Search the records for "delších" and copy each line that holds it.

(Data items)
───

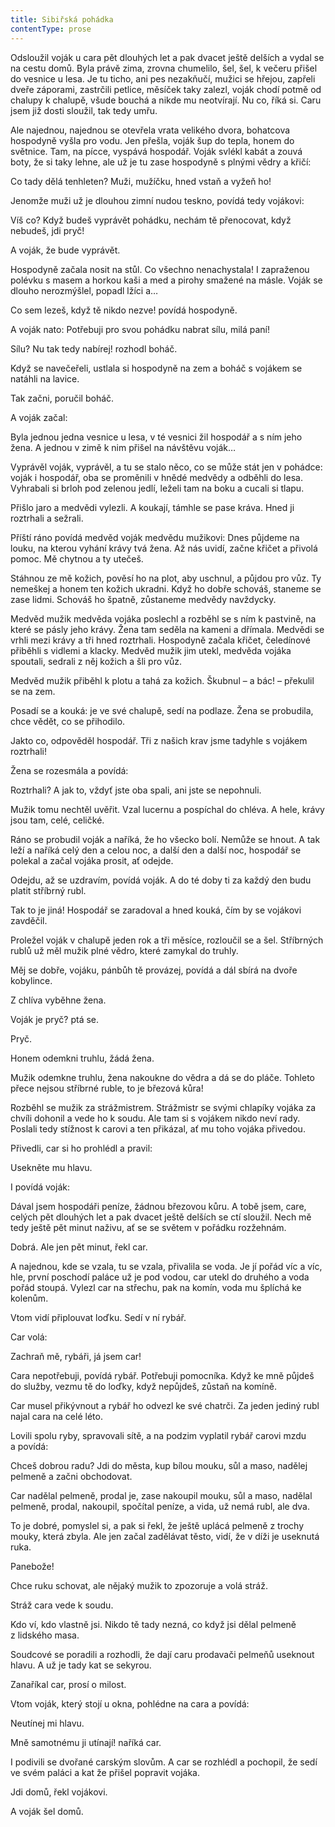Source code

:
 ```yaml
---
title: Sibiřská pohádka
contentType: prose
---
```


Odsloužil voják u cara pět dlouhých let a pak dvacet ještě delších a vydal se na cestu domů. Byla právě zima, zrovna chumelilo, šel, šel, k večeru přišel do vesnice u lesa. Je tu ticho, ani pes nezakňučí, mužici se hřejou, zapřeli dveře záporami, zastrčili petlice, měsíček taky zalezl, voják chodí potmě od chalupy k chalupě, všude bouchá a nikde mu neotvírají. Nu co, říká si. Caru jsem již dosti sloužil, tak tedy umřu.

Ale najednou, najednou se otevřela vrata velikého dvora, bohatcova hospodyně vyšla pro vodu. Jen přešla, voják šup do tepla, honem do světnice. Tam, na pícce, vyspává hospodář. Voják svlékl kabát a zouvá boty, že si taky lehne, ale už je tu zase hospodyně s plnými vědry a křičí:

Co tady dělá tenhleten? Muži, mužíčku, hned vstaň a vyžeň ho!

Jenomže muži už je dlouhou zimní nudou teskno, povídá tedy vojákovi:

Víš co? Když budeš vyprávět pohádku, nechám tě přenocovat, když nebudeš, jdi pryč!

A voják, že bude vyprávět.

Hospodyně začala nosit na stůl. Co všechno nenachystala! I zapraženou polévku s masem a horkou kaši a med a pirohy smažené na másle. Voják se dlouho nerozmýšlel, popadl lžíci a…

Co sem lezeš, když tě nikdo nezve! povídá hospodyně.

A voják nato: Potřebuji pro svou pohádku nabrat sílu, milá paní!

Sílu? Nu tak tedy nabírej! rozhodl boháč.

Když se navečeřeli, ustlala si hospodyně na zem a boháč s vojákem se natáhli na lavice.

Tak začni, poručil boháč.

A voják začal:

Byla jednou jedna vesnice u lesa, v té vesnici žil hospodář a s ním jeho žena. A jednou v zimě k nim přišel na návštěvu voják…

Vyprávěl voják, vyprávěl, a tu se stalo něco, co se může stát jen v pohádce: voják i hospodář, oba se proměnili v hnědé medvědy a odběhli do lesa. Vyhrabali si brloh pod zelenou jedlí, leželi tam na boku a cucali si tlapu.

Přišlo jaro a medvědi vylezli. A koukají, támhle se pase kráva. Hned ji roztrhali a sežrali.

Příští ráno povídá medvěd voják medvědu mužikovi: Dnes půjdeme na louku, na kterou vyhání krávy tvá žena. Až nás uvidí, začne křičet a přivolá pomoc. Mě chytnou a ty utečeš.

Stáhnou ze mě kožich, pověsí ho na plot, aby uschnul, a půjdou pro vůz. Ty nemeškej a honem ten kožich ukradni. Když ho dobře schováš, staneme se zase lidmi. Schováš ho špatně, zůstaneme medvědy navždycky.

Medvěd mužik medvěda vojáka poslechl a rozběhl se s ním k pastvině, na které se pásly jeho krávy. Žena tam seděla na kameni a dřímala. Medvědi se vrhli mezi krávy a tři hned roztrhali. Hospodyně začala křičet, čeledínové přiběhli s vidlemi a klacky. Medvěd mužik jim utekl, medvěda vojáka spoutali, sedrali z něj kožich a šli pro vůz.

Medvěd mužik přiběhl k plotu a tahá za kožich. Škubnul – a bác! – překulil se na zem.

Posadí se a kouká: je ve své chalupě, sedí na podlaze. Žena se probudila, chce vědět, co se přihodilo.

Jakto co, odpověděl hospodář. Tři z našich krav jsme tadyhle s vojákem roztrhali!

Žena se rozesmála a povídá:

Roztrhali? A jak to, vždyť jste oba spali, ani jste se nepohnuli.

Mužik tomu nechtěl uvěřit. Vzal lucernu a pospíchal do chléva. A hele, krávy jsou tam, celé, celičké.

Ráno se probudil voják a naříká, že ho všecko bolí. Nemůže se hnout. A tak leží a naříká celý den a celou noc, a další den a další noc, hospodář se polekal a začal vojáka prosit, ať odejde.

Odejdu, až se uzdravím, povídá voják. A do té doby ti za každý den budu platit stříbrný rubl.

Tak to je jiná! Hospodář se zaradoval a hned kouká, čím by se vojákovi zavděčil.

  

Proležel voják v chalupě jeden rok a tři měsíce, rozloučil se a šel. Stříbrných rublů už měl mužik plné vědro, které zamykal do truhly.

Měj se dobře, vojáku, pánbůh tě provázej, povídá a dál sbírá na dvoře kobylince.

Z chlíva vyběhne žena.

Voják je pryč? ptá se.

Pryč.

Honem odemkni truhlu, žádá žena.

Mužik odemkne truhlu, žena nakoukne do vědra a dá se do pláče. Tohleto přece nejsou stříbrné ruble, to je březová kůra!

Rozběhl se mužik za strážmistrem. Strážmistr se svými chlapíky vojáka za chvíli dohonil a vede ho k soudu. Ale tam si s vojákem nikdo neví rady. Poslali tedy stížnost k carovi a ten přikázal, ať mu toho vojáka přivedou.

Přivedli, car si ho prohlédl a pravil:

Usekněte mu hlavu.

I povídá voják:

Dával jsem hospodáři peníze, žádnou březovou kůru. A tobě jsem, care, celých pět dlouhých let a pak dvacet ještě delších se ctí sloužil. Nech mě tedy ještě pět minut naživu, ať se se světem v pořádku rozžehnám.

Dobrá. Ale jen pět minut, řekl car.

A najednou, kde se vzala, tu se vzala, přivalila se voda. Je jí pořád víc a víc, hle, první poschodí paláce už je pod vodou, car utekl do druhého a voda pořád stoupá. Vylezl car na střechu, pak na komín, voda mu šplíchá ke kolenům.

Vtom vidí připlouvat loďku. Sedí v ní rybář.

Car volá:

Zachraň mě, rybáři, já jsem car!

Cara nepotřebuji, povídá rybář. Potřebuji pomocníka. Když ke mně půjdeš do služby, vezmu tě do loďky, když nepůjdeš, zůstaň na komíně.

Car musel přikývnout a rybář ho odvezl ke své chatrči. Za jeden jediný rubl najal cara na celé léto.

Lovili spolu ryby, spravovali sítě, a na podzim vyplatil rybář carovi mzdu a povídá:

Chceš dobrou radu? Jdi do města, kup bílou mouku, sůl a maso, nadělej pelmeně a začni obchodovat.

Car nadělal pelmeně, prodal je, zase nakoupil mouku, sůl a maso, nadělal pelmeně, prodal, nakoupil, spočítal peníze, a vida, už nemá rubl, ale dva.

To je dobré, pomyslel si, a pak si řekl, že ještě uplácá pelmeně z trochy mouky, která zbyla. Ale jen začal zadělávat těsto, vidí, že v díži je useknutá ruka.

Panebože!

Chce ruku schovat, ale nějaký mužik to zpozoruje a volá stráž.

Stráž cara vede k soudu.

Kdo ví, kdo vlastně jsi. Nikdo tě tady nezná, co když jsi dělal pelmeně z lidského masa.

Soudcové se poradili a rozhodli, že dají caru prodavači pelmeňů useknout hlavu. A už je tady kat se sekyrou.

Zanaříkal car, prosí o milost.

Vtom voják, který stojí u okna, pohlédne na cara a povídá:

Neutínej mi hlavu.

Mně samotnému ji utínají! naříká car.

I podivili se dvořané carským slovům. A car se rozhlédl a pochopil, že sedí ve svém paláci a kat že přišel popravit vojáka.

Jdi domů, řekl vojákovi.

A voják šel domů.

───

| Answer to this problem |
Odsloužil voják u cara pět dlouhých let a pak dvacet ještě delších a vydal se na cestu domů. Byla právě zima, zrovna chumelilo, šel, šel, k večeru přišel do vesnice u lesa. Je tu ticho, ani pes nezakňučí, mužici se hřejou, zapřeli dveře záporami, zastrčili petlice, měsíček taky zalezl, voják chodí potmě od chalupy k chalupě, všude bouchá a nikde mu neotvírají. Nu co, říká si. Caru jsem již dosti sloužil, tak tedy umřu.
Dával jsem hospodáři peníze, žádnou březovou kůru. A tobě jsem, care, celých pět dlouhých let a pak dvacet ještě delších se ctí sloužil. Nech mě tedy ještě pět minut naživu, ať se se světem v pořádku rozžehnám.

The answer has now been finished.